- The problem
Output all the records word for word. Drop the pictures.

- Source data
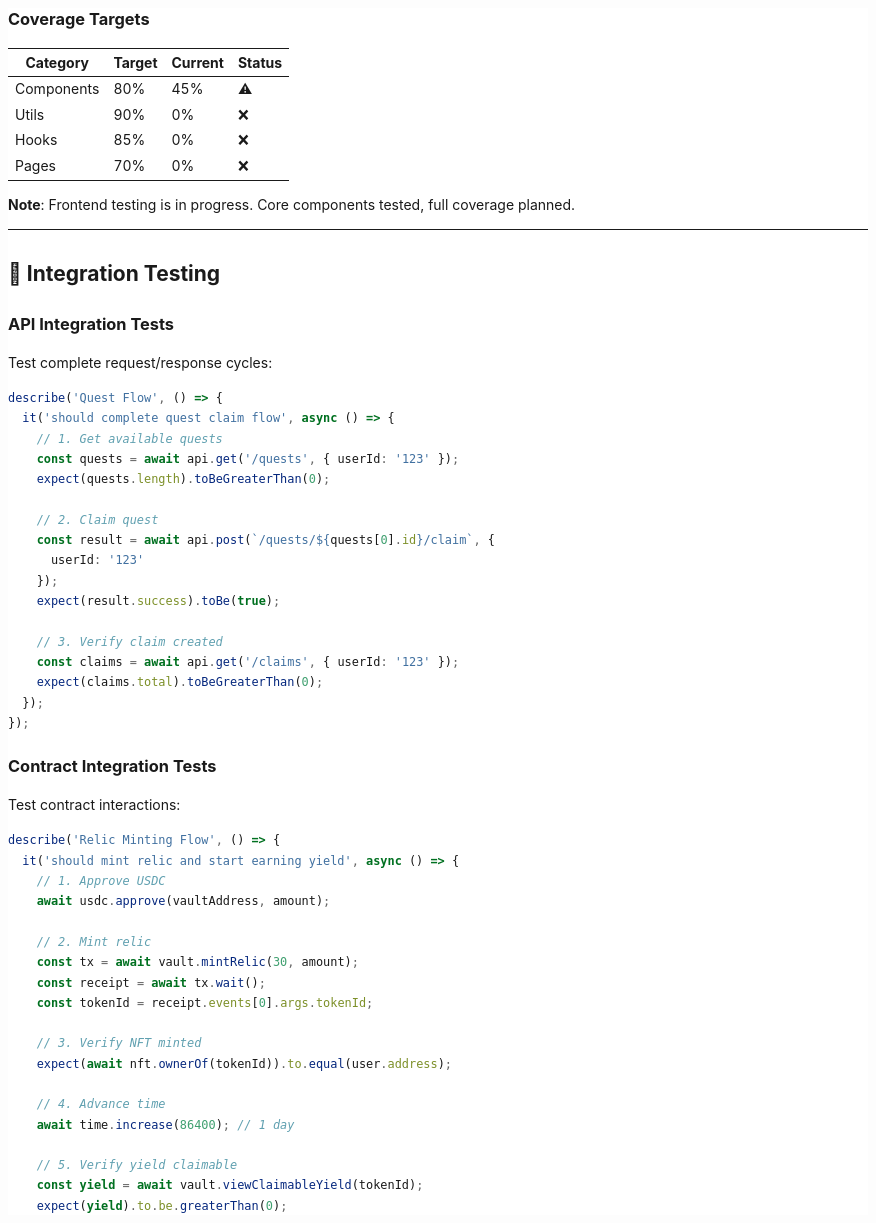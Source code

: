 ### Coverage Targets

| Category | Target | Current | Status |
|----------|--------|---------|--------|
| Components | 80% | 45% | ⚠️ |
| Utils | 90% | 0% | ❌ |
| Hooks | 85% | 0% | ❌ |
| Pages | 70% | 0% | ❌ |

**Note**: Frontend testing is in progress. Core components tested, full coverage planned.

---

## 🔗 Integration Testing

### API Integration Tests

Test complete request/response cycles:

```typescript
describe('Quest Flow', () => {
  it('should complete quest claim flow', async () => {
    // 1. Get available quests
    const quests = await api.get('/quests', { userId: '123' });
    expect(quests.length).toBeGreaterThan(0);

    // 2. Claim quest
    const result = await api.post(`/quests/${quests[0].id}/claim`, {
      userId: '123'
    });
    expect(result.success).toBe(true);

    // 3. Verify claim created
    const claims = await api.get('/claims', { userId: '123' });
    expect(claims.total).toBeGreaterThan(0);
  });
});
```

### Contract Integration Tests

Test contract interactions:

```typescript
describe('Relic Minting Flow', () => {
  it('should mint relic and start earning yield', async () => {
    // 1. Approve USDC
    await usdc.approve(vaultAddress, amount);

    // 2. Mint relic
    const tx = await vault.mintRelic(30, amount);
    const receipt = await tx.wait();
    const tokenId = receipt.events[0].args.tokenId;

    // 3. Verify NFT minted
    expect(await nft.ownerOf(tokenId)).to.equal(user.address);

    // 4. Advance time
    await time.increase(86400); // 1 day

    // 5. Verify yield claimable
    const yield = await vault.viewClaimableYield(tokenId);
    expect(yield).to.be.greaterThan(0);
```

- Written response
Source code

: ### Coverage Targets

| Category | Target | Current | Status |
|----------|--------|---------|--------|
| Components | 80% | 45% | ⚠️ |
| Utils | 90% | 0% | ❌ |
| Hooks | 85% | 0% | ❌ |
| Pages | 70% | 0% | ❌ |

**Note**: Frontend testing is in progress. Core components tested, full coverage planned.

---

## 🔗 Integration Testing

### API Integration Tests

Test complete request/response cycles:

```typescript
describe('Quest Flow', () => {
  it('should complete quest claim flow', async () => {
    // 1. Get available quests
    const quests = await api.get('/quests', { userId: '123' });
    expect(quests.length).toBeGreaterThan(0);

    // 2. Claim quest
    const result = await api.post(`/quests/${quests[0].id}/claim`, {
      userId: '123'
    });
    expect(result.success).toBe(true);

    // 3. Verify claim created
    const claims = await api.get('/claims', { userId: '123' });
    expect(claims.total).toBeGreaterThan(0);
  });
});
```

### Contract Integration Tests

Test contract interactions:

```typescript
describe('Relic Minting Flow', () => {
  it('should mint relic and start earning yield', async () => {
    // 1. Approve USDC
    await usdc.approve(vaultAddress, amount);

    // 2. Mint relic
    const tx = await vault.mintRelic(30, amount);
    const receipt = await tx.wait();
    const tokenId = receipt.events[0].args.tokenId;

    // 3. Verify NFT minted
    expect(await nft.ownerOf(tokenId)).to.equal(user.address);

    // 4. Advance time
    await time.increase(86400); // 1 day

    // 5. Verify yield claimable
    const yield = await vault.viewClaimableYield(tokenId);
    expect(yield).to.be.greaterThan(0);
```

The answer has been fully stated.